Copy the records below exactly, leaving out any pictures.

•••••

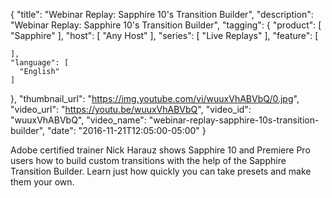 {
  "title": "Webinar Replay: Sapphire 10's Transition Builder",
  "description": "Webinar Replay: Sapphire 10's Transition Builder",
  "tagging": {
    "product": [
      "Sapphire"
    ],
    "host": [
      "Any Host"
    ],
    "series": [
      "Live Replays"
    ],
    "feature": [

    ],
    "language": [
      "English"
    ]
  },
  "thumbnail_url": "https://img.youtube.com/vi/wuuxVhABVbQ/0.jpg",
  "video_url": "https://youtu.be/wuuxVhABVbQ",
  "video_id": "wuuxVhABVbQ",
  "video_name": "webinar-replay-sapphire-10s-transition-builder",
  "date": "2016-11-21T12:05:00-05:00"
}

Adobe certified trainer Nick Harauz shows Sapphire 10 and Premiere Pro users
how to build custom transitions with the help of the Sapphire Transition
Builder. Learn just how quickly you can take presets and make them your own.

•••••

Final answer:
 {
  "title": "Webinar Replay: Sapphire 10's Transition Builder",
  "description": "Webinar Replay: Sapphire 10's Transition Builder",
  "tagging": {
    "product": [
      "Sapphire"
    ],
    "host": [
      "Any Host"
    ],
    "series": [
      "Live Replays"
    ],
    "feature": [

    ],
    "language": [
      "English"
    ]
  },
  "thumbnail_url": "https://img.youtube.com/vi/wuuxVhABVbQ/0.jpg",
  "video_url": "https://youtu.be/wuuxVhABVbQ",
  "video_id": "wuuxVhABVbQ",
  "video_name": "webinar-replay-sapphire-10s-transition-builder",
  "date": "2016-11-21T12:05:00-05:00"
}

Adobe certified trainer Nick Harauz shows Sapphire 10 and Premiere Pro users
how to build custom transitions with the help of the Sapphire Transition
Builder. Learn just how quickly you can take presets and make them your own.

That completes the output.